When I say ‘Elegance’ with a capital E, I don’t mean Ginger Rogers doing everything Fred Astaire did, but backwards and in heels. I mean it in the mathematical sense.

Mathematical elegance is a really complex proof articulated in an unusually succinct way. An elegant solution hides its own complexity, which is why it’s so successful. It’s often also a proof which is based on new and original insight.

Originality is the reason clients come to creative agencies.

It’s important to be an Elegant planner. I landed on this conclusion because it’s how I make myself best understood to others. It’s a tool which can draw empathy in a client workshop, creative review or even an appraisal, which simply pushes the work. If your one job as a planner is to communicate an important idea, insight or strategy, and you do it in a way which gets lost, you may as well have not bothered.

A way of making the complex more elegant is through using analogies. A good analogy helps deliver a strategic process because it frames things with a fresh perspective. It also tends to demystify the complex in a human way. In short, analogies help us communicate more complicated thoughts in more elegant ways. As a result, our output tends to be more creative.

There are four types of analogies which are relevant to the creative and strategic process.

1) The analogy that translates

My favourite example of this is George Orwell’s Animal Farm. The intricacies and multiple faces of communism in action are expressed through a story about talking pigs, horses, and cattle overthrowing their exploitative human owners, and watching it all go wrong. By representing communism in an apparently non-political context allows the reader to assess the socio-political nuance of the Marxist system with fresh eyes, and in so doing presents the political system in a format that is easily relatable.

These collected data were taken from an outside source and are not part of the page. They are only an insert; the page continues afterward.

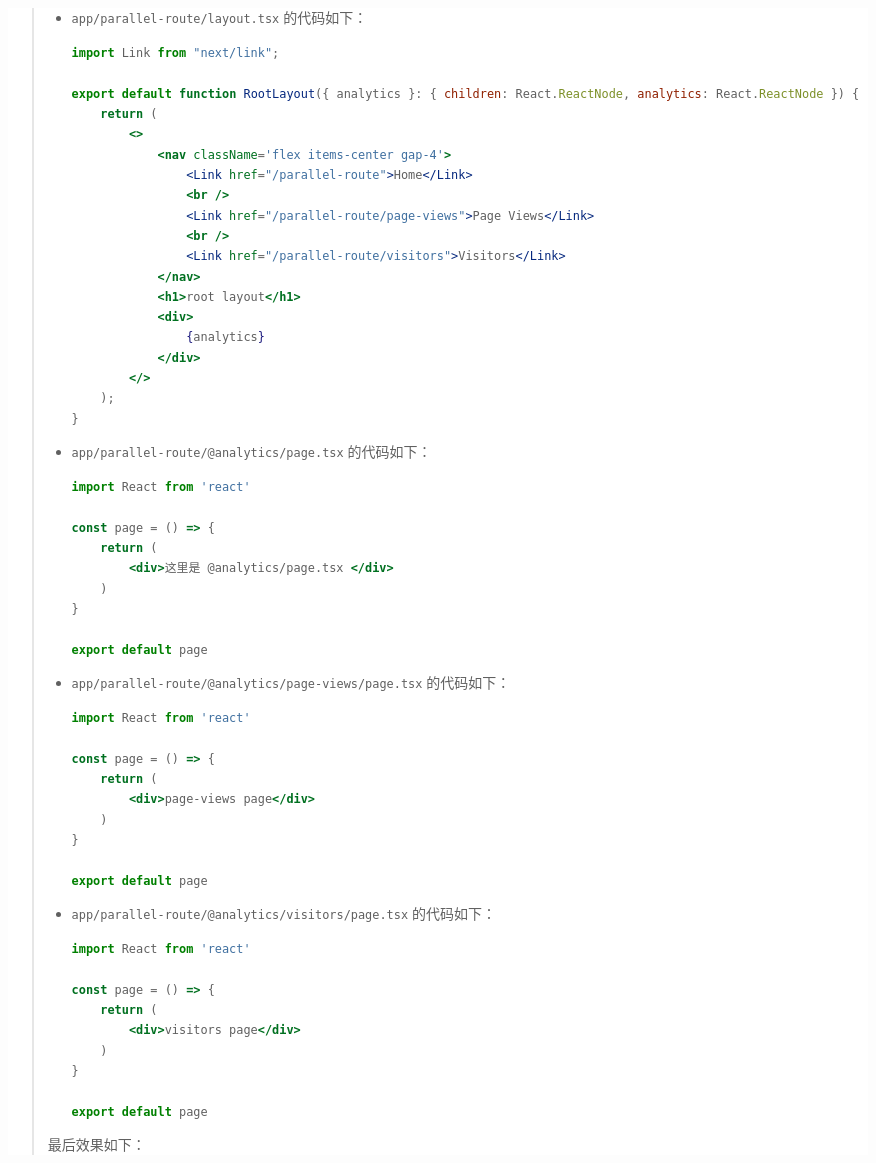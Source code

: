 >
> - `app/parallel-route/layout.tsx` 的代码如下：
>   ```jsx
>   import Link from "next/link";
>   
>   export default function RootLayout({ analytics }: { children: React.ReactNode, analytics: React.ReactNode }) {
>       return (
>           <>
>               <nav className='flex items-center gap-4'>
>                   <Link href="/parallel-route">Home</Link>
>                   <br />
>                   <Link href="/parallel-route/page-views">Page Views</Link>
>                   <br />
>                   <Link href="/parallel-route/visitors">Visitors</Link>
>               </nav>
>               <h1>root layout</h1>
>               <div>
>                   {analytics}
>               </div>
>           </>
>       );
>   }
>   ```
> - `app/parallel-route/@analytics/page.tsx` 的代码如下：
>   ```jsx
>   import React from 'react'
>   
>   const page = () => {
>       return (
>           <div>这里是 @analytics/page.tsx </div>
>       )
>   }
>   
>   export default page
>   ```
> - `app/parallel-route/@analytics/page-views/page.tsx` 的代码如下：
>   ```jsx
>   import React from 'react'
>   
>   const page = () => {
>       return (
>           <div>page-views page</div>
>       )
>   }
>   
>   export default page
>   ```
> - `app/parallel-route/@analytics/visitors/page.tsx` 的代码如下：
>   ```jsx
>   import React from 'react'
>   
>   const page = () => {
>       return (
>           <div>visitors page</div>
>       )
>   }
>   
>   export default page
>   ```
>   
>
> 最后效果如下：
>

Analogies serve to offer a comparison in a way which is true to life, but with added value. In the same way that one elegant mathematical proof can be used to solve a plethora of problems, so too can analogies. They translate multiple, complex issues or tasks to more digestible forms.


2)The analogy that aids memorability

People are 22 times more likely to remember a story than they are a fact. Analogies are Elegant stories. Not only will you be understood, but your point would be better retained by those you share it with. This is because of the addition of the human touch.


3)The analogy that captures the zeitgeist

Your choice of analogy can also reveal your own cultural background and political stance. The placard which read, ‘Brexit is a bit like that time Geri Halliwell tried to have a solo career and left the Spice Girls’, tells us two things. The person who brandished it doesn’t think Brexit is a great idea, and he also recognises this in Halliwell’s soloist career choices. Its relevance is particularly poignant in light of the Spice Girls reuniting, and the Cabinet falling to pieces. It adds greater meaning to the concept of ‘dire’. The connection of these dots in this way makes this elegant analogy impactful.


4) The analogy that inspires innovation

Steve Jobs used the analogy fabulously, in what behavioural scientists call Skeuomorphism. We’ve ended up with things like folders, clipboards, files, a notepad on our computers. Our phones even have wallets. He took physical traits of things we are familiar with in the outside world and put it into the virtual. It’s been done in order to explain its function, and to make people feel more comfortable with it, all at once.

It’s an Elegant creative solution. We underestimate its power due to its elegance and the sublimity of its interfacing due to how familiar we are with these objects in real life, yet we can go as far as saying it democratised technology. Through the analogy, computer functions were made a bit more approachable, reformulating technology in a way that has more inclusivity.

It’s time to ditch the quest for simplicity, because it’s a superficial ask. Really, we’re looking for elegance: complexity packaged in an accessible way. Elegance is the obvious answer, but in retrospect. Ultimately, we can only invent new things by re-configuring and re-imagining what we already know. Elegance is key to this process, and analogies are key to achieving elegance.